HOW TO COMPLETE THIS TASK: In the data below, one line contains "- Rewrite cart" and a later one contains "- [x] Lab2: Web server". Print both, with every line between them, exactly and alone.

Source texts of formatted documents:
------------------------------------
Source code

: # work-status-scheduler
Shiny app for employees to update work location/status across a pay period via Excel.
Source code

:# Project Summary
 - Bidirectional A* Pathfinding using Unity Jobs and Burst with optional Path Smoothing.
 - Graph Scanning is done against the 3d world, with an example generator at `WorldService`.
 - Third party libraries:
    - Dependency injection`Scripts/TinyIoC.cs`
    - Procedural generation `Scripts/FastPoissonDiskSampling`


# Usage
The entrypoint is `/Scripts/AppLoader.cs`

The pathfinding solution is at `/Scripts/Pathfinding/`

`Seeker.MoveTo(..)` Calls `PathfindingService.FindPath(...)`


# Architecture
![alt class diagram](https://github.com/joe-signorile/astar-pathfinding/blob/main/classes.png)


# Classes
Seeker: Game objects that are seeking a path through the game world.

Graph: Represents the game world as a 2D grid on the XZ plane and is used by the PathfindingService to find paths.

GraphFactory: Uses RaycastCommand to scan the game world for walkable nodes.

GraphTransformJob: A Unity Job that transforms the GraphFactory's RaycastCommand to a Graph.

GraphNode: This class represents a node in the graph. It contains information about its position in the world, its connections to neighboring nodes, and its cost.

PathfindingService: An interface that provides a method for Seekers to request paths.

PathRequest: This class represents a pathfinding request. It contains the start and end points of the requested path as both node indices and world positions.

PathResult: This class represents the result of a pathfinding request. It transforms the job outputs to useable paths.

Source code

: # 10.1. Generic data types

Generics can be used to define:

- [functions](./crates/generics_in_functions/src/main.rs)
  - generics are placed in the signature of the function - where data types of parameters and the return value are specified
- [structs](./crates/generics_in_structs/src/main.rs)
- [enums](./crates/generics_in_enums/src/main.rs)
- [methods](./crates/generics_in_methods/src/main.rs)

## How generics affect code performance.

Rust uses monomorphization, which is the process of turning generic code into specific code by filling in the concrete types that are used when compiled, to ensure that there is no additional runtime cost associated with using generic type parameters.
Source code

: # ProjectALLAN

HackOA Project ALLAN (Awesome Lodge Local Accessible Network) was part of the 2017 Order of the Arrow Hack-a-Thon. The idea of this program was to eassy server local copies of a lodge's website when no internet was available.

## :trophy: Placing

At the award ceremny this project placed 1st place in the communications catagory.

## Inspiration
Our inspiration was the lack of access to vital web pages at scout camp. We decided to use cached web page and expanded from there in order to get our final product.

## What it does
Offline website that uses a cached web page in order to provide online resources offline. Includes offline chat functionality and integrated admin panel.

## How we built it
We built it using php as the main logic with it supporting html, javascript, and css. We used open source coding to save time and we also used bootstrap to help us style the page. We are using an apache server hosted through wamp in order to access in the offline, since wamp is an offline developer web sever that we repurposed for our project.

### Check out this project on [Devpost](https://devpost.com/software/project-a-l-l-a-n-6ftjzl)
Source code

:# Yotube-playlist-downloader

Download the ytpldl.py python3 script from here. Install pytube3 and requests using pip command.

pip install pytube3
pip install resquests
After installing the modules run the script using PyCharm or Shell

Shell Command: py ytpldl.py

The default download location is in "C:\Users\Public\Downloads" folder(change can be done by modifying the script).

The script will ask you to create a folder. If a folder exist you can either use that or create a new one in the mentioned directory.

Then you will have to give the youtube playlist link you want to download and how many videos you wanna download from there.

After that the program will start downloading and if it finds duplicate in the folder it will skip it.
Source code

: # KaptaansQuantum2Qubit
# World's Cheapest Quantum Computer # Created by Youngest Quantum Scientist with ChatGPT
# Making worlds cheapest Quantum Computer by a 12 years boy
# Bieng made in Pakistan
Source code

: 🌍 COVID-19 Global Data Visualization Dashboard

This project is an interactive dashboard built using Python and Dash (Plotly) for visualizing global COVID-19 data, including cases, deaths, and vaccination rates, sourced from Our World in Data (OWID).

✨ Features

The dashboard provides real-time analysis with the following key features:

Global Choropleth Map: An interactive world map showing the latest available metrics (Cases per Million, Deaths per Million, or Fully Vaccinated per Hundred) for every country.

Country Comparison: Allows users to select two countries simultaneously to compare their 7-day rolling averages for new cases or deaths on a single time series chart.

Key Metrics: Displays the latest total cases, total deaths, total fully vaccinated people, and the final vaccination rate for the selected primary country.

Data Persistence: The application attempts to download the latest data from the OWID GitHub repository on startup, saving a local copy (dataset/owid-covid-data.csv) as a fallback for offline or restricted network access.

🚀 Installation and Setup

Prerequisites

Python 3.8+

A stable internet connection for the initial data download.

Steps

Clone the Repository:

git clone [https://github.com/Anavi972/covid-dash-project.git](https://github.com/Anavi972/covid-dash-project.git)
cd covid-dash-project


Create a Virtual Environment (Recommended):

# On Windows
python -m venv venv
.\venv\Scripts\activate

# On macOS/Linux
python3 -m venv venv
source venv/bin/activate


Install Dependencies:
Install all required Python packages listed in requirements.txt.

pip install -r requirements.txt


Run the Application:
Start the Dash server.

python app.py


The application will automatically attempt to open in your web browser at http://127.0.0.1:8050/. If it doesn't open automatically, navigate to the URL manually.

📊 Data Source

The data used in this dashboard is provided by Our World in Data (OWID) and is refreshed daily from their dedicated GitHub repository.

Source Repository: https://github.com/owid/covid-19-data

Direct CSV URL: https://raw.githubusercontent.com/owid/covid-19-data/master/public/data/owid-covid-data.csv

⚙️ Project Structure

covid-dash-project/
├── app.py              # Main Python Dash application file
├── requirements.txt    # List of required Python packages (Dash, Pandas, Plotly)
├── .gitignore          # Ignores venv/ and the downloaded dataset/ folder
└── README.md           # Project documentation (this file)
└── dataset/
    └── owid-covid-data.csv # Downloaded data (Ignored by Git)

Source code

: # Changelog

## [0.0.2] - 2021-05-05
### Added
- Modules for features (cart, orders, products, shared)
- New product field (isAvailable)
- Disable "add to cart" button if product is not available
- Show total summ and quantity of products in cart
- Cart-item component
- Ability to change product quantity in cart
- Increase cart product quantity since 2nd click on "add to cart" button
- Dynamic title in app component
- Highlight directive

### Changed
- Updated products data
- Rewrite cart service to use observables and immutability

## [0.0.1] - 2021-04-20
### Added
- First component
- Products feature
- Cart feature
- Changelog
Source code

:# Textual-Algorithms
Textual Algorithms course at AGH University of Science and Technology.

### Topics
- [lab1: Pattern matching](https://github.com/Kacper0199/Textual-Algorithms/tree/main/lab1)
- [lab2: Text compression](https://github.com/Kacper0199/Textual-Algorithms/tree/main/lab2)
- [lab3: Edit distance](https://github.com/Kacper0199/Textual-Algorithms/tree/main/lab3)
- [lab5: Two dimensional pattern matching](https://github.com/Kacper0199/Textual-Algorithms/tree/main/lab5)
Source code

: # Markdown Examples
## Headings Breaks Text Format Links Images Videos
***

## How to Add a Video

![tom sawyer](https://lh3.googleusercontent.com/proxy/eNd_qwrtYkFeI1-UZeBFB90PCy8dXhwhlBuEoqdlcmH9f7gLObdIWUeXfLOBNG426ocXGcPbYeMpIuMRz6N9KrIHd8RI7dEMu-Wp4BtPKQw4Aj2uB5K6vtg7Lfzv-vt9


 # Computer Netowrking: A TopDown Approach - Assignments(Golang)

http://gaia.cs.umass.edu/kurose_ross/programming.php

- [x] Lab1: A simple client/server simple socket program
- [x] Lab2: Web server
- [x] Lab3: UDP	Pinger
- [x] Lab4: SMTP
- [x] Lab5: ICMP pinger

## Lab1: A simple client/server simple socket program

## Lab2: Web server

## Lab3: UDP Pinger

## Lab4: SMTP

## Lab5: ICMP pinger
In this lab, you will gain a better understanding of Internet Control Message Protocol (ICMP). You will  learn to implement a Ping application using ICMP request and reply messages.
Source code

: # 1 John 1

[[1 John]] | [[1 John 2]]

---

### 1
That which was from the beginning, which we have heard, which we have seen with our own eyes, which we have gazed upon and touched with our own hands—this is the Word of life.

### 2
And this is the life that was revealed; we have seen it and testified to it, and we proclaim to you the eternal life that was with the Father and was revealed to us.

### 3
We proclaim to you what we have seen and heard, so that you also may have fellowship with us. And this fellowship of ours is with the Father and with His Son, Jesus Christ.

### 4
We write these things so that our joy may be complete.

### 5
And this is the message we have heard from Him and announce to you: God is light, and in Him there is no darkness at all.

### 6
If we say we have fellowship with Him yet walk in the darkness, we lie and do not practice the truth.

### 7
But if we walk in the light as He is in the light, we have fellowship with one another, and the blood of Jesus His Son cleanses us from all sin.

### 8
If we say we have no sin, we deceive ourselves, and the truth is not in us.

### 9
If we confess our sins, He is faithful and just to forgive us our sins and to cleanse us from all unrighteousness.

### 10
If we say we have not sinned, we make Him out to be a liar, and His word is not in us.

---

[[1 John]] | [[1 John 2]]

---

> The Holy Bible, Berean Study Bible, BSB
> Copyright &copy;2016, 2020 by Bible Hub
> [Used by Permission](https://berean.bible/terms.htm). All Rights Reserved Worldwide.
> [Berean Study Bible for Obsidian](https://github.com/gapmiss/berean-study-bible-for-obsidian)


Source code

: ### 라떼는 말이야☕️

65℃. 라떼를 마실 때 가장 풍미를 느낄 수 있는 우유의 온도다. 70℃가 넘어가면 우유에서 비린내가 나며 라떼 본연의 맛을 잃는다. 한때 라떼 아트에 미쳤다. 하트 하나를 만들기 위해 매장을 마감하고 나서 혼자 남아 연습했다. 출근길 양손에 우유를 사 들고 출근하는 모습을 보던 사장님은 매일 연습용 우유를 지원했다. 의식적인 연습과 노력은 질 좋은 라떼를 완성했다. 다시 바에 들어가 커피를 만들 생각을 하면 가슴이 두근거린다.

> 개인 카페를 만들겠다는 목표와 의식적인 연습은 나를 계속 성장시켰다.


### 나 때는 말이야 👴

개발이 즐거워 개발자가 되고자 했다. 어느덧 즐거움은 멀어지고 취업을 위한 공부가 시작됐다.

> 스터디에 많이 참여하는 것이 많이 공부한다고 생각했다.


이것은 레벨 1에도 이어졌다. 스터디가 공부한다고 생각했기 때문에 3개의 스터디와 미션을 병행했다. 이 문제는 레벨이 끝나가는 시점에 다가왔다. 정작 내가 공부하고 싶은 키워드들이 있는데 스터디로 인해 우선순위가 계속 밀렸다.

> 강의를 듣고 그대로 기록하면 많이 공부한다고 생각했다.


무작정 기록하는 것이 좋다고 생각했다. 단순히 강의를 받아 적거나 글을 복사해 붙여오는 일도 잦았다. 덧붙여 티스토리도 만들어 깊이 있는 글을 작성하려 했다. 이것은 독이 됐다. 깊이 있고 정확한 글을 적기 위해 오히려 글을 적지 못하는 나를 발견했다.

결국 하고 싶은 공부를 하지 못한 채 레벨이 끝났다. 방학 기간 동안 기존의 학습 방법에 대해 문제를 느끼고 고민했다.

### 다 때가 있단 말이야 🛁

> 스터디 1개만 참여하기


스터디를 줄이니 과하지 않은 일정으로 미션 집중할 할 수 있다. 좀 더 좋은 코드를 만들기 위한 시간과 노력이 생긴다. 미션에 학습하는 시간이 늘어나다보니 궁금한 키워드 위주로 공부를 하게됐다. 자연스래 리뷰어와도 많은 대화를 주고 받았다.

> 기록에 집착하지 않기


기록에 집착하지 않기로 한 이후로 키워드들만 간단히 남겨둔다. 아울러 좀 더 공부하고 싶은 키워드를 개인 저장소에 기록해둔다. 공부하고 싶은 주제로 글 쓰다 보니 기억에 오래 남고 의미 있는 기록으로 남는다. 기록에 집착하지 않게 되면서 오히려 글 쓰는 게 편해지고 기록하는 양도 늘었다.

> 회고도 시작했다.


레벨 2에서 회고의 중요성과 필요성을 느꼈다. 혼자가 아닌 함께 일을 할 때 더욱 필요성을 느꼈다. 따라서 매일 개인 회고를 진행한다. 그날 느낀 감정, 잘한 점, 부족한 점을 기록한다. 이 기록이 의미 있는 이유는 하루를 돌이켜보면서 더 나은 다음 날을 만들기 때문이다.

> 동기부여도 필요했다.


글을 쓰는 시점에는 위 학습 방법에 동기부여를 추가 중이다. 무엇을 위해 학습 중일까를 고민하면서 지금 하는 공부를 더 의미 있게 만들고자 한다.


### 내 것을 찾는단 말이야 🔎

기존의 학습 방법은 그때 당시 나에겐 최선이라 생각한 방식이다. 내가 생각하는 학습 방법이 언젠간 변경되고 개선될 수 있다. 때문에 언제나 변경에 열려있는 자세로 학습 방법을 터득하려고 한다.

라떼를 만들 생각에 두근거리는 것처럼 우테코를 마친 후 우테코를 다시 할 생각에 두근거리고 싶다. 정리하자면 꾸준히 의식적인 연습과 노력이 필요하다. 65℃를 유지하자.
------------------------------------
SOLUTION BELOW:
- Rewrite cart service to use observables and immutability

## [0.0.1] - 2021-04-20
### Added
- First component
- Products feature
- Cart feature
- Changelog
Source code

:# Textual-Algorithms
Textual Algorithms course at AGH University of Science and Technology.

### Topics
- [lab1: Pattern matching](https://github.com/Kacper0199/Textual-Algorithms/tree/main/lab1)
- [lab2: Text compression](https://github.com/Kacper0199/Textual-Algorithms/tree/main/lab2)
- [lab3: Edit distance](https://github.com/Kacper0199/Textual-Algorithms/tree/main/lab3)
- [lab5: Two dimensional pattern matching](https://github.com/Kacper0199/Textual-Algorithms/tree/main/lab5)
Source code

: # Markdown Examples
## Headings Breaks Text Format Links Images Videos
***

## How to Add a Video

![tom sawyer](https://lh3.googleusercontent.com/proxy/eNd_qwrtYkFeI1-UZeBFB90PCy8dXhwhlBuEoqdlcmH9f7gLObdIWUeXfLOBNG426ocXGcPbYeMpIuMRz6N9KrIHd8RI7dEMu-Wp4BtPKQw4Aj2uB5K6vtg7Lfzv-vt9


 # Computer Netowrking: A TopDown Approach - Assignments(Golang)

http://gaia.cs.umass.edu/kurose_ross/programming.php

- [x] Lab1: A simple client/server simple socket program
- [x] Lab2: Web server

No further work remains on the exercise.